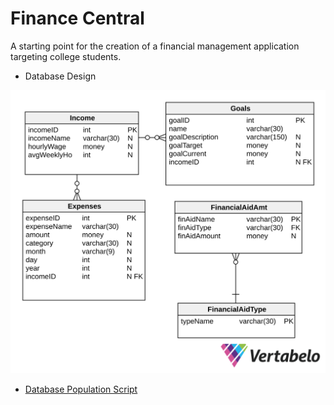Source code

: # Finance Central
A starting point for the creation of a financial management application targeting college students. 

- Database Design
<img src="FinanceCentral_DBDiagram.svg" alt="Graphic of Finance Central's database design">

- <a href="finance-central-insertion-file.sql">Database Population Script</a>
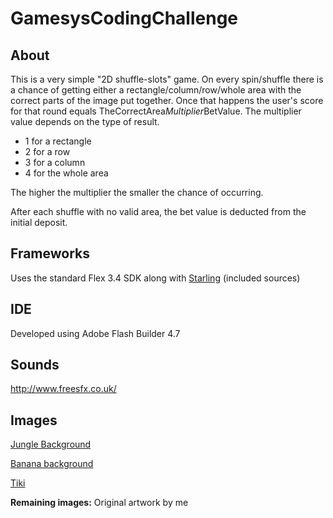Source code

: # GamesysCodingChallenge

## About
This is a very simple "2D shuffle-slots" game.
On every spin/shuffle there is a chance of getting either a rectangle/column/row/whole area with the correct parts of the image put together.
Once that happens the user's score for that round equals TheCorrectArea*Multiplier*BetValue.
The multiplier value depends on the type of result.
* 1 for a rectangle
* 2 for a row
* 3 for a column
* 4 for the whole area

The higher the multiplier the smaller the chance of occurring.

After each shuffle with no valid area, the bet value is deducted from the initial deposit.

## Frameworks
Uses the standard Flex 3.4 SDK along with [Starling](http://gamua.com/starling/) (included sources)

## IDE
Developed using Adobe Flash Builder 4.7

## Sounds
http://www.freesfx.co.uk/

## Images
[Jungle Background](http://wallpaper-share.com/wp-content/uploads/2014/06/Jungle-Road-Background-Wallpaper-HD.jpg)

[Banana background](http://2.bp.blogspot.com/-jkB-AYfx_0o/U96hvZ3A-uI/AAAAAAAAQRk/WDnIIv12Q0Y/s1600/BananaDesktop.jpg)

[Tiki](http://www.gamesyscorporate.com/)

**Remaining images:** Original artwork by me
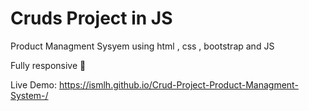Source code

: # Cruds Project in JS 
Product Managment Sysyem using html , css , bootstrap and JS

Fully responsive 📱

Live Demo:
https://ismlh.github.io/Crud-Project-Product-Managment-System-/
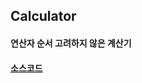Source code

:## Calculator

#### 연산자 순서 고려하지 않은 계산기

#### [소스코드](https://github.com/dmsals216/MyStudy/blob/master/Android/MyApplication2/app/src/main/java/com/example/goem/calculator/MainActivity.java)
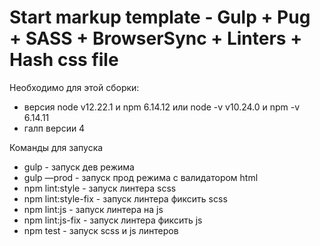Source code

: # Start markup template - Gulp + Pug + SASS + BrowserSync + Linters + Hash css file

Необходимо для этой сборки:
- версия node v12.22.1 и npm 6.14.12 или node -v v10.24.0 и npm -v 6.14.11
- галп версии 4

Команды для запуска
- gulp - запуск дев режима
- gulp —prod - запуск прод режима с валидатором html
- npm lint:style - запуск линтера scss
- npm lint:style-fix - запуск линтера фиксить scss
- npm lint:js - запуск линтера на js
- npm lint:js-fix - запуск линтера фиксить js
- npm test - запуск scss и js линтеров
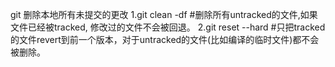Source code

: git 删除本地所有未提交的更改 
1.git clean -df     #删除所有untracked的文件,如果文件已经被tracked, 修改过的文件不会被回退。 
2.git reset --hard  #只把tracked的文件revert到前一个版本，对于untracked的文件(比如编译的临时文件)都不会被删除。
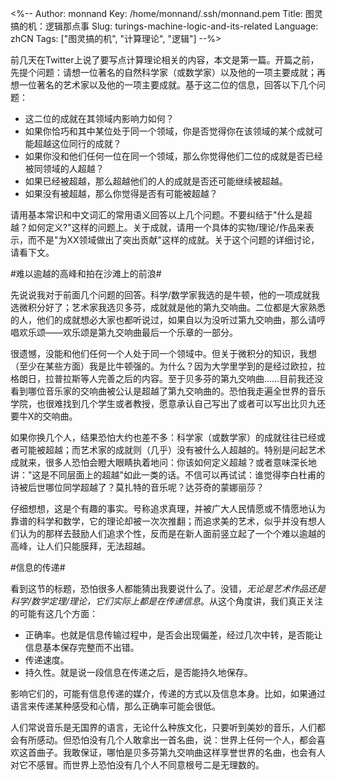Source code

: <%--
Author: monnand
Key: /home/monnand/.ssh/monnand.pem
Title: 图灵搞的机：逻辑那点事
Slug: turings-machine-logic-and-its-related
Language: zhCN
Tags: ["图灵搞的机", "计算理论", "逻辑"]
--%>

前几天在Twitter上说了要写点计算理论相关的内容，本文是第一篇。开篇之前，先提个问题：请想一位著名的自然科学家（或数学家）以及他的一项主要成就；再想一位著名的艺术家以及他的一项主要成就。基于这二位的信息，回答以下几个问题：

- 这二位的成就在其领域内影响力如何？
- 如果你恰巧和其中某位处于同一个领域，你是否觉得你在该领域的某个成就可能超越这位同行的成就？
- 如果你没和他们任何一位在同一个领域，那么你觉得他们二位的成就是否已经被同领域的人超越？
- 如果已经被超越，那么超越他们的人的成就是否还可能继续被超越。
- 如果没有被超越，那么你觉得是否有可能被超越？

请用基本常识和中文词汇的常用语义回答以上几个问题。不要纠结于"什么是超越？如何定义?"这样的问题上。关于成就，请用一个具体的实物/理论/作品来表示，而不是"为XX领域做出了突出贡献"这样的成就。关于这个问题的详细讨论，请看下文。

#难以逾越的高峰和拍在沙滩上的前浪#

先说说我对于前面几个问题的回答。科学/数学家我选的是牛顿，他的一项成就我选微积分好了；艺术家我选贝多芬，成就就是他的第九交响曲。二位都是大家熟悉的人，他们的成就想必大家也都听说过，如果自以为没听过第九交响曲，那么请哼唱欢乐颂——欢乐颂是第九交响曲最后一个乐章的一部分。

很遗憾，没能和他们任何一个人处于同一个领域中。但关于微积分的知识，我想（至少在某些方面）我是比牛顿强的。为什么？因为大学里学到的是经过欧拉，拉格朗日，拉普拉斯等人完善之后的内容。至于贝多芬的第九交响曲……目前我还没看到哪位音乐家的交响曲被公认是超越了第九交响曲的。恐怕我走遍全世界的音乐学院，也很难找到几个学生或者教授，愿意承认自己写出了或者可以写出比贝九还要牛X的交响曲。

如果你换几个人，结果恐怕大约也差不多：科学家（或数学家）的成就往往已经或者可能被超越；而艺术家的成就则（几乎）没有被什么人超越的。特别是问起艺术成就来，很多人恐怕会瞪大眼睛执着地问：你该如何定义超越？或者意味深长地讲："这是不同层面上的超越"如此一类的话。不信可以再试试：谁觉得李白杜甫的诗被后世哪位同学超越了？莫扎特的音乐呢？达芬奇的蒙娜丽莎？

仔细想想，这是个有趣的事实。号称追求真理，并被广大人民情愿或不情愿地认为靠谱的科学和数学，它的理论却被一次次推翻；而追求美的艺术，似乎并没有想人们认为的那样去鼓励人们追求个性，反而是在新人面前竖立起了一个个难以逾越的高峰，让人们只能膜拜，无法超越。

#信息的传递#

看到这节的标题，恐怕很多人都能猜出我要说什么了。没错，*无论是艺术作品还是科学/数学定理/理论，它们实际上都是在传递信息*。从这个角度讲，我们真正关注的可能有这几个方面：

- 正确率。也就是信息传输过程中，是否会出现偏差，经过几次中转，是否能让信息基本保存完整而不出错。
- 传递速度。
- 持久性。就是说一段信息在传递之后，是否能持久地保存。

影响它们的，可能有信息传递的媒介，传递的方式以及信息本身。比如，如果通过语言来传递某种感受和心情，那么正确率可能会很低。

人们常说音乐是无国界的语言，无论什么种族文化，只要听到美妙的音乐，人们都会有所感动。但恐怕没有几个人敢拿出一首名曲，说：世界上任何一个人，都会喜欢这首曲子。我敢保证，哪怕是贝多芬第九交响曲这样享誉世界的名曲，也会有人对它不感冒。而世界上恐怕没有几个人不同意根号二是无理数的。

▶ [WORK ITEM]: Among the lines of the data above, find those with the word "Product" and show them.

▶ [ANSWER SECTION]:
Product Managment Sysyem using html , css , bootstrap and JS
https://ismlh.github.io/Crud-Project-Product-Managment-System-/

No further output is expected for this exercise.